3D Reconstruction from Satellite Imagery

Jeremy Fischer, Jakob Gollreiter, Daniel Won

Code: https://github.com/JakobMichaelGollreiter/3d-gaussian-splatting-satellite-images

Abstract: We investigate the feasibility of 3D reconstruction from limited and variable-quality satellite imagery (10-20 views per scene). Through comparison of three approaches - 3D Gaussian Splatting with derived camera parameters, VGGT followed by bundle adjustment, and DUSt3R - we demonstrate that practical 3D reconstruction is achievable despite challenging input conditions. Our evaluation shows VGGT with bundle adjustment produces the most geometrically accurate results, while optimized DUSt3R offers the most reliable reconstructions.

1. Introduction

Computer vision problems such as segmentation and classification have been the core focus of satellite image processing research, but 2D-to-3D reconstruction is a novel subtopic that has yet to be fully explored. Current systems such as Google Earth are capable of creating 3D representations of urban geometry, but these may require more sophisticated technology such as LiDAR, a large image dataset, and additional expenses to collect sufficient data. However, applications such as analyzing geographic impacts of natural disasters require efficient, quick data collection and results, which may not be possible with typical reconstruction methods.

We aim to explore whether meaningful 3D structure can be reconstructed from sparse satellite imagery, where each scene includes only 10 to 20 top-down views with varying lighting and quality. As methods such as neural radiance fields (NeRFs) are computationally expensive, we have explored alternatives that exhibit faster training times and/or are capable of extracting sufficient visual data from sparse image sets.

2. Dataset

For our project we use Track 3 of the 2019 IEEE GRSS Data Fusion Contest (DFC2019), which comprises 110 scenes with approximately 20 multi-angle satellite images per scene (about 2,200 images total). Each scene includes multiple perspective views captured from slightly different angles (see Figure below), providing the multi-view geometry necessary for 3D reconstruction.

Figure 1: Four different satellite views from a scene of the DFC2019 dataset

3. Related Works

Preliminary investigations used NeRFs for satellite image reconstructions as "digital surface models". Marí et al. introduced methods of "Sat-NeRFs" and "Earth Observation NeRFs" (EO-NeRFs) that apply shadow modeling to extract color and height data. However, expensive runtime can be critical drawbacks for these solutions' applicability of these NeRF solutions. Studies such as Billouard et al.'s SAT-NGP method aim to develop faster methods via graphics primitives to reduce 20 hours of computation time to roughly 13 to 14 minutes, although there is reportedly some loss in output quality.

Recent studies investigated 3D Gaussian splatting (3DGS) as a faster, more efficient alternative to NeRF methods while employing similar methods.
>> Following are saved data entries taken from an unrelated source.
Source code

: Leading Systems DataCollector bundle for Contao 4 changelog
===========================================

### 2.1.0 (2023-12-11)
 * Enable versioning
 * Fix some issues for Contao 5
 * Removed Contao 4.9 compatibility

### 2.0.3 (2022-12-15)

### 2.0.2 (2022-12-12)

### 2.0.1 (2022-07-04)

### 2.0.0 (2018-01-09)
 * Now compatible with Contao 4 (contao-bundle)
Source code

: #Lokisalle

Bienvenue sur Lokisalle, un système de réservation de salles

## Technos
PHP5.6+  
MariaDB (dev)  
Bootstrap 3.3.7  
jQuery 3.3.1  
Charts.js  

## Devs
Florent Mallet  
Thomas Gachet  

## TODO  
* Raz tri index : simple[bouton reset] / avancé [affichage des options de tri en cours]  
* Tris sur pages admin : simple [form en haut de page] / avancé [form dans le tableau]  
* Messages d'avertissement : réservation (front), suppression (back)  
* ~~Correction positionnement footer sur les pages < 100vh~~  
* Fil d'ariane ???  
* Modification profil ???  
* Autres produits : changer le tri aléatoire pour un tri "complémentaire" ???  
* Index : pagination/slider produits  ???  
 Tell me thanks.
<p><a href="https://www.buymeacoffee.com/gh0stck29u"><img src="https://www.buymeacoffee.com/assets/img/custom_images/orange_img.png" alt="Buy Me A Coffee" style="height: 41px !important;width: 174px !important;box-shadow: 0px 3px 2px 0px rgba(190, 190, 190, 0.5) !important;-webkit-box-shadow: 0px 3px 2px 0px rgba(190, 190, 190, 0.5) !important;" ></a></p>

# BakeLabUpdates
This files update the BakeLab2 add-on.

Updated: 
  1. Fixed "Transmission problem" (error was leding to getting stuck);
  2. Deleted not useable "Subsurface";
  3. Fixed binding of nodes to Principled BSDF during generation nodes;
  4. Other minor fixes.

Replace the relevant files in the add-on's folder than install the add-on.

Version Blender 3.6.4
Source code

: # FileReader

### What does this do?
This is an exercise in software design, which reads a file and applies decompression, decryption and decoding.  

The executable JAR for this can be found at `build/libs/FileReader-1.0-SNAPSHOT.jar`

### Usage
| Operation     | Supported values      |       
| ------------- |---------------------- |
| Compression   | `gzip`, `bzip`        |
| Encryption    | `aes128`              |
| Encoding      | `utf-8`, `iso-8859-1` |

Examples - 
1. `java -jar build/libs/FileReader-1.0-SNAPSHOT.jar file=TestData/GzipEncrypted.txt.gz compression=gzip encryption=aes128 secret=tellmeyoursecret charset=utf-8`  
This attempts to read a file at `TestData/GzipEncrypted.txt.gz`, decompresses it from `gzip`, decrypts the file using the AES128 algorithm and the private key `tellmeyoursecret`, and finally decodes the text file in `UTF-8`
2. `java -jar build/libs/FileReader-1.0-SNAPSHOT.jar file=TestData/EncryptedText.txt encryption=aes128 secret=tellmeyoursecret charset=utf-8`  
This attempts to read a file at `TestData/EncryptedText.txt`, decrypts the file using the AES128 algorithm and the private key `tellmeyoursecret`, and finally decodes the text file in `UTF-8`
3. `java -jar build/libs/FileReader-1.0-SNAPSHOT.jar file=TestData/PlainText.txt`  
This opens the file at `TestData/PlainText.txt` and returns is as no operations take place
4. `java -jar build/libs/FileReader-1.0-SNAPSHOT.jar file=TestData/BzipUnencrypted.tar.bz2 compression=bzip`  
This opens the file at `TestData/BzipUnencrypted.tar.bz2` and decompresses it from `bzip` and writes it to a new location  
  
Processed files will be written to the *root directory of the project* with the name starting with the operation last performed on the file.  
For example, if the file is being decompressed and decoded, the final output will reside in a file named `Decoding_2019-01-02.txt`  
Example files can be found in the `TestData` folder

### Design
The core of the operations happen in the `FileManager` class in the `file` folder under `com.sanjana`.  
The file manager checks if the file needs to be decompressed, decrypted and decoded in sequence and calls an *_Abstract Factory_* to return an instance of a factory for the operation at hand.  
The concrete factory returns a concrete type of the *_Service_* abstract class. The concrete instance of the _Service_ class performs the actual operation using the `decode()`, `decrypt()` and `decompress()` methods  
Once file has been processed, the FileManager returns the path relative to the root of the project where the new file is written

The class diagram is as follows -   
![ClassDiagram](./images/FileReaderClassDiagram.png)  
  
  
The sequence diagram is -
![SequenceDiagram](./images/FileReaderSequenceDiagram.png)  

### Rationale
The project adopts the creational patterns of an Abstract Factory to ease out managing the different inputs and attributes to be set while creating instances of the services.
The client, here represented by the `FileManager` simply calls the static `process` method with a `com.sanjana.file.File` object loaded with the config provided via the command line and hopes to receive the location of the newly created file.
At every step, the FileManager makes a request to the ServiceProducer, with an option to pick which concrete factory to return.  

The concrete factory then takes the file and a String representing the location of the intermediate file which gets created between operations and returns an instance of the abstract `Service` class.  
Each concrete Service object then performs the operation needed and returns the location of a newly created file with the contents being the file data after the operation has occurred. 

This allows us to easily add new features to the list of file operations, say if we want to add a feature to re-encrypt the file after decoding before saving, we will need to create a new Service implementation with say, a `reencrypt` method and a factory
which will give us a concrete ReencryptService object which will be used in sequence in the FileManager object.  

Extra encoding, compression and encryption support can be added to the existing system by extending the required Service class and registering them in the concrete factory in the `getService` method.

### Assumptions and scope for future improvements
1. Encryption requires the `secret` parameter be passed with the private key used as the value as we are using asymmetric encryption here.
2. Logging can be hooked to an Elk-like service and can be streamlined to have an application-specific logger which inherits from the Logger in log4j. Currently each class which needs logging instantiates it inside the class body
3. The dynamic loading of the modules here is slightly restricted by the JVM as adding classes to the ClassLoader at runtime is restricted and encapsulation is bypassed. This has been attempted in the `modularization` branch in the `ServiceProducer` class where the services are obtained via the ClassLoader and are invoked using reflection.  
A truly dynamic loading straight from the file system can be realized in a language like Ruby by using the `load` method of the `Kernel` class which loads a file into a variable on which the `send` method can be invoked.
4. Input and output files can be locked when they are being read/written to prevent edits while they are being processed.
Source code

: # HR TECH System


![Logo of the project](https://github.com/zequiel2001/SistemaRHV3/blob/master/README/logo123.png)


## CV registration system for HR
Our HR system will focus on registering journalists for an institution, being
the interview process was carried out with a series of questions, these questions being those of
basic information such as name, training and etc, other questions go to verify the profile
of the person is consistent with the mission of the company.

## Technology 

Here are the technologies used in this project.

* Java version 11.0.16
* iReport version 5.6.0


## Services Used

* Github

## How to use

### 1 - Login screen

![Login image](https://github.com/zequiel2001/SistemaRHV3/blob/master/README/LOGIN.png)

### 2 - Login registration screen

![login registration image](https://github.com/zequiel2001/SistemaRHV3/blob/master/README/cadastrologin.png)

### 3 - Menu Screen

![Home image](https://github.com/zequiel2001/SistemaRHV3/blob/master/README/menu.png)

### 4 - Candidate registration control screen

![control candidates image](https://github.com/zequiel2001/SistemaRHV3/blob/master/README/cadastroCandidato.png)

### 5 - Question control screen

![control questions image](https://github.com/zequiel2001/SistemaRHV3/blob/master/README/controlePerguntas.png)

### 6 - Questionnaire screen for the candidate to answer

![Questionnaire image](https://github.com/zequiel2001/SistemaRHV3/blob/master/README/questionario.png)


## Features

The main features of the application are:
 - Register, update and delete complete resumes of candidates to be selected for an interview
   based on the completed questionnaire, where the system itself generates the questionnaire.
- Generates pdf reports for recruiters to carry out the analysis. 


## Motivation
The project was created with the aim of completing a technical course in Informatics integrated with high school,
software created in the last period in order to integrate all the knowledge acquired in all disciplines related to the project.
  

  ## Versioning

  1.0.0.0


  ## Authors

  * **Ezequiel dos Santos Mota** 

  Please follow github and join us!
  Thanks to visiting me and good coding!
Gao et al. applied the original 3DGS method on urban scenes captured in Google Earth datasets, although these images tend to include a variety of 3D viewpoints that cover multiple perspectives, angles, and altitudes to extract more accurate 3D geometry. Aira et al. introduced "Earth Observation Gaussian Splatting" (EOGS) which integrates the shadow model from NeRF methods with 3DGS and 3 additional regularizations for sparsity, view consistency, and opaqueness, resulting in a runtime of about 3 minutes (about 8 times faster than SAT-NGP and 300 times faster than EO-NeRF). EOGS is a promising start to extracting geometric information from 2D satellite images, but it is limited in that it focuses more on generating depth maps than on a full 3D reconstruction.

4. Methodology

In this section, we describe our approach to 3D reconstruction from satellite imagery. We first extract camera parameters from satellite metadata and approximate camera extrinsics, followed by a view selection process that identifies the optimal images. We then implement and evaluate three different reconstruction methods: 3D Gaussian Splatting (3DGS), Visual Geometry Grounding Transformer (VGGT) with bundle adjustment optimization, and DUSt3R.

4.1 Camera Extrinsics Approximation

Our dataset includes Rational Polynomial Coefficients (RPCs) embedded in TIFF files as metadata for each scene view. We derive approximate physical camera parameters from these RPCs (see Figure below). Though not exact, our camera extrinsic approximations preserve the essential geometric relationships between views, which is sufficient for optimal image selection in our reconstruction pipeline.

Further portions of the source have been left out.